### WHAT TO DO
Every single line below has to be printed once more, exactly.
Segment Start: RECORDS FOR PROCESSING
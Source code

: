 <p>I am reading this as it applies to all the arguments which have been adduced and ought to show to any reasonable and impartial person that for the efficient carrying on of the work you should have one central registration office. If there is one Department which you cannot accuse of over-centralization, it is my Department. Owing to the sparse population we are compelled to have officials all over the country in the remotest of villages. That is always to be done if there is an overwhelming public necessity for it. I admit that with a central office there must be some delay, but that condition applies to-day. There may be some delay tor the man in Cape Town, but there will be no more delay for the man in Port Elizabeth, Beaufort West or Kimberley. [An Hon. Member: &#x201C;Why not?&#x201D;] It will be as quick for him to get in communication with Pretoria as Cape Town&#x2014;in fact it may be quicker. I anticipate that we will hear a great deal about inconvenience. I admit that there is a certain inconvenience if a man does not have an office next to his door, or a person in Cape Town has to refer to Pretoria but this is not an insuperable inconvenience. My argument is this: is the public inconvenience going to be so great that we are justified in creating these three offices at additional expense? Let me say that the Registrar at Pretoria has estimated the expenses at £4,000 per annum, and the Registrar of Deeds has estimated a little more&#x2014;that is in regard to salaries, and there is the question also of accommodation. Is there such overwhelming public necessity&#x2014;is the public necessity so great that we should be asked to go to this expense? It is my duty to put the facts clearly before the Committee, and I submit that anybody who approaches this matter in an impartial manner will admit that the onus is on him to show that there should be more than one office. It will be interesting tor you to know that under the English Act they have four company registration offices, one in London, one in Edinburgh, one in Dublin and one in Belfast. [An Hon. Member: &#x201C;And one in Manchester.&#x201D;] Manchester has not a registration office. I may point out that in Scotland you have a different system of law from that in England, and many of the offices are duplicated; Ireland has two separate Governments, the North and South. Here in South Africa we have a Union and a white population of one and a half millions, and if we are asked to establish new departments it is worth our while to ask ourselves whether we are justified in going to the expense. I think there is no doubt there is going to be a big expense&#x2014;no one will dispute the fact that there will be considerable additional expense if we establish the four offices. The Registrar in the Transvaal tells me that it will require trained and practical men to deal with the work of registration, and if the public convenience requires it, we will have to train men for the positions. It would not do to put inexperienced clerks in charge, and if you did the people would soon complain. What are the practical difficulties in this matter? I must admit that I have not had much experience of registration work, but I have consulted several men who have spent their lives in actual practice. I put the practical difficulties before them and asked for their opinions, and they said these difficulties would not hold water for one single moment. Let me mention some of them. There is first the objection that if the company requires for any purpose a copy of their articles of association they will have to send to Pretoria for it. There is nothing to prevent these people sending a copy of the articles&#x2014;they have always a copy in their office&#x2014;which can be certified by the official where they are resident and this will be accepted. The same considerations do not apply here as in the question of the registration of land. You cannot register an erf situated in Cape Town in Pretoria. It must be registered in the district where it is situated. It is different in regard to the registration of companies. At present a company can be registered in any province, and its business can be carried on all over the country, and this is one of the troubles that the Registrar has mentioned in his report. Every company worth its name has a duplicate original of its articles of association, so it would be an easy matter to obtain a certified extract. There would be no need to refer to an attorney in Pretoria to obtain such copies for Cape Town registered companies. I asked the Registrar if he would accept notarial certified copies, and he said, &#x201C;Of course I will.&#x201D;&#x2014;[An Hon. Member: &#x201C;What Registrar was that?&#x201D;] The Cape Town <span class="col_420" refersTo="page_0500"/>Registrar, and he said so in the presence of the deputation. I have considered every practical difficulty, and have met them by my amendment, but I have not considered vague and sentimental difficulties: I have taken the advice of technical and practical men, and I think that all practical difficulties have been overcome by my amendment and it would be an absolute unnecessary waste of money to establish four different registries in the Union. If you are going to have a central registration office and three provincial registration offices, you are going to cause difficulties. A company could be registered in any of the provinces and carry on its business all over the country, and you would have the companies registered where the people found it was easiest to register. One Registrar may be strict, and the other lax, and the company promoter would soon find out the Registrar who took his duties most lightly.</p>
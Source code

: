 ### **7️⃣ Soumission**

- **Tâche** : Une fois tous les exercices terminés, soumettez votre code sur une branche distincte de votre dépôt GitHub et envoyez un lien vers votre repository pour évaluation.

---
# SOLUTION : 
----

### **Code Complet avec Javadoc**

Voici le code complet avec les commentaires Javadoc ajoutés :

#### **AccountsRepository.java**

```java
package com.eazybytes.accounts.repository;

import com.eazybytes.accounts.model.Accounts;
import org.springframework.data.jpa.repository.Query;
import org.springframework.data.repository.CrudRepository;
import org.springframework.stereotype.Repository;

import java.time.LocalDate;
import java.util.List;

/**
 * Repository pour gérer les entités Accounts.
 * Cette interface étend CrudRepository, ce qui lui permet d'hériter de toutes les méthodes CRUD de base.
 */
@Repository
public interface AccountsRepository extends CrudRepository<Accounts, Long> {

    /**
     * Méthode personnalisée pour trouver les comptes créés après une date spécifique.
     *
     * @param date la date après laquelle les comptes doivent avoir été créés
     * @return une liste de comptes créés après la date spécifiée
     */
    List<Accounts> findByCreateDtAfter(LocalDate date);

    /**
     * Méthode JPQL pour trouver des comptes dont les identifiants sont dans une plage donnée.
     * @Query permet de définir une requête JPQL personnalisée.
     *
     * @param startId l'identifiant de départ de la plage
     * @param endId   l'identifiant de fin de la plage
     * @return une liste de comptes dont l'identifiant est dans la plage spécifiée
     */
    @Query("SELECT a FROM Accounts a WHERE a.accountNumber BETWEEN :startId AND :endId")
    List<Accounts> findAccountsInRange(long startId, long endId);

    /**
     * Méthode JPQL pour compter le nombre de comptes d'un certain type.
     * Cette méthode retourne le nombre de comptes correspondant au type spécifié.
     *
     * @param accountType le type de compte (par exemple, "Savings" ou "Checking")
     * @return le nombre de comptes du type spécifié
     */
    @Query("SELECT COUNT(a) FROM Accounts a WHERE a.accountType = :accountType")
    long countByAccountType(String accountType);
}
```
Segment End: RECORDS FOR PROCESSING
### RESULT OF THE TASK
Source code

: <p>I am reading this as it applies to all the arguments which have been adduced and ought to show to any reasonable and impartial person that for the efficient carrying on of the work you should have one central registration office. If there is one Department which you cannot accuse of over-centralization, it is my Department. Owing to the sparse population we are compelled to have officials all over the country in the remotest of villages. That is always to be done if there is an overwhelming public necessity for it. I admit that with a central office there must be some delay, but that condition applies to-day. There may be some delay tor the man in Cape Town, but there will be no more delay for the man in Port Elizabeth, Beaufort West or Kimberley. [An Hon. Member: &#x201C;Why not?&#x201D;] It will be as quick for him to get in communication with Pretoria as Cape Town&#x2014;in fact it may be quicker. I anticipate that we will hear a great deal about inconvenience. I admit that there is a certain inconvenience if a man does not have an office next to his door, or a person in Cape Town has to refer to Pretoria but this is not an insuperable inconvenience. My argument is this: is the public inconvenience going to be so great that we are justified in creating these three offices at additional expense? Let me say that the Registrar at Pretoria has estimated the expenses at £4,000 per annum, and the Registrar of Deeds has estimated a little more&#x2014;that is in regard to salaries, and there is the question also of accommodation. Is there such overwhelming public necessity&#x2014;is the public necessity so great that we should be asked to go to this expense? It is my duty to put the facts clearly before the Committee, and I submit that anybody who approaches this matter in an impartial manner will admit that the onus is on him to show that there should be more than one office. It will be interesting tor you to know that under the English Act they have four company registration offices, one in London, one in Edinburgh, one in Dublin and one in Belfast. [An Hon. Member: &#x201C;And one in Manchester.&#x201D;] Manchester has not a registration office. I may point out that in Scotland you have a different system of law from that in England, and many of the offices are duplicated; Ireland has two separate Governments, the North and South. Here in South Africa we have a Union and a white population of one and a half millions, and if we are asked to establish new departments it is worth our while to ask ourselves whether we are justified in going to the expense. I think there is no doubt there is going to be a big expense&#x2014;no one will dispute the fact that there will be considerable additional expense if we establish the four offices. The Registrar in the Transvaal tells me that it will require trained and practical men to deal with the work of registration, and if the public convenience requires it, we will have to train men for the positions. It would not do to put inexperienced clerks in charge, and if you did the people would soon complain. What are the practical difficulties in this matter? I must admit that I have not had much experience of registration work, but I have consulted several men who have spent their lives in actual practice. I put the practical difficulties before them and asked for their opinions, and they said these difficulties would not hold water for one single moment. Let me mention some of them. There is first the objection that if the company requires for any purpose a copy of their articles of association they will have to send to Pretoria for it. There is nothing to prevent these people sending a copy of the articles&#x2014;they have always a copy in their office&#x2014;which can be certified by the official where they are resident and this will be accepted. The same considerations do not apply here as in the question of the registration of land. You cannot register an erf situated in Cape Town in Pretoria. It must be registered in the district where it is situated. It is different in regard to the registration of companies. At present a company can be registered in any province, and its business can be carried on all over the country, and this is one of the troubles that the Registrar has mentioned in his report. Every company worth its name has a duplicate original of its articles of association, so it would be an easy matter to obtain a certified extract. There would be no need to refer to an attorney in Pretoria to obtain such copies for Cape Town registered companies. I asked the Registrar if he would accept notarial certified copies, and he said, &#x201C;Of course I will.&#x201D;&#x2014;[An Hon. Member: &#x201C;What Registrar was that?&#x201D;] The Cape Town <span class="col_420" refersTo="page_0500"/>Registrar, and he said so in the presence of the deputation. I have considered every practical difficulty, and have met them by my amendment, but I have not considered vague and sentimental difficulties: I have taken the advice of technical and practical men, and I think that all practical difficulties have been overcome by my amendment and it would be an absolute unnecessary waste of money to establish four different registries in the Union. If you are going to have a central registration office and three provincial registration offices, you are going to cause difficulties. A company could be registered in any of the provinces and carry on its business all over the country, and you would have the companies registered where the people found it was easiest to register. One Registrar may be strict, and the other lax, and the company promoter would soon find out the Registrar who took his duties most lightly.</p>
Source code

: ### **7️⃣ Soumission**

- **Tâche** : Une fois tous les exercices terminés, soumettez votre code sur une branche distincte de votre dépôt GitHub et envoyez un lien vers votre repository pour évaluation.

---
# SOLUTION : 
----

### **Code Complet avec Javadoc**

Voici le code complet avec les commentaires Javadoc ajoutés :

#### **AccountsRepository.java**

```java
package com.eazybytes.accounts.repository;

import com.eazybytes.accounts.model.Accounts;
import org.springframework.data.jpa.repository.Query;
import org.springframework.data.repository.CrudRepository;
import org.springframework.stereotype.Repository;

import java.time.LocalDate;
import java.util.List;

/**
 * Repository pour gérer les entités Accounts.
 * Cette interface étend CrudRepository, ce qui lui permet d'hériter de toutes les méthodes CRUD de base.
 */
@Repository
public interface AccountsRepository extends CrudRepository<Accounts, Long> {

    /**
     * Méthode personnalisée pour trouver les comptes créés après une date spécifique.
     *
     * @param date la date après laquelle les comptes doivent avoir été créés
     * @return une liste de comptes créés après la date spécifiée
     */
    List<Accounts> findByCreateDtAfter(LocalDate date);

    /**
     * Méthode JPQL pour trouver des comptes dont les identifiants sont dans une plage donnée.
     * @Query permet de définir une requête JPQL personnalisée.
     *
     * @param startId l'identifiant de départ de la plage
     * @param endId   l'identifiant de fin de la plage
     * @return une liste de comptes dont l'identifiant est dans la plage spécifiée
     */
    @Query("SELECT a FROM Accounts a WHERE a.accountNumber BETWEEN :startId AND :endId")
    List<Accounts> findAccountsInRange(long startId, long endId);

    /**
     * Méthode JPQL pour compter le nombre de comptes d'un certain type.
     * Cette méthode retourne le nombre de comptes correspondant au type spécifié.
     *
     * @param accountType le type de compte (par exemple, "Savings" ou "Checking")
     * @return le nombre de comptes du type spécifié
     */
    @Query("SELECT COUNT(a) FROM Accounts a WHERE a.accountType = :accountType")
    long countByAccountType(String accountType);
}
```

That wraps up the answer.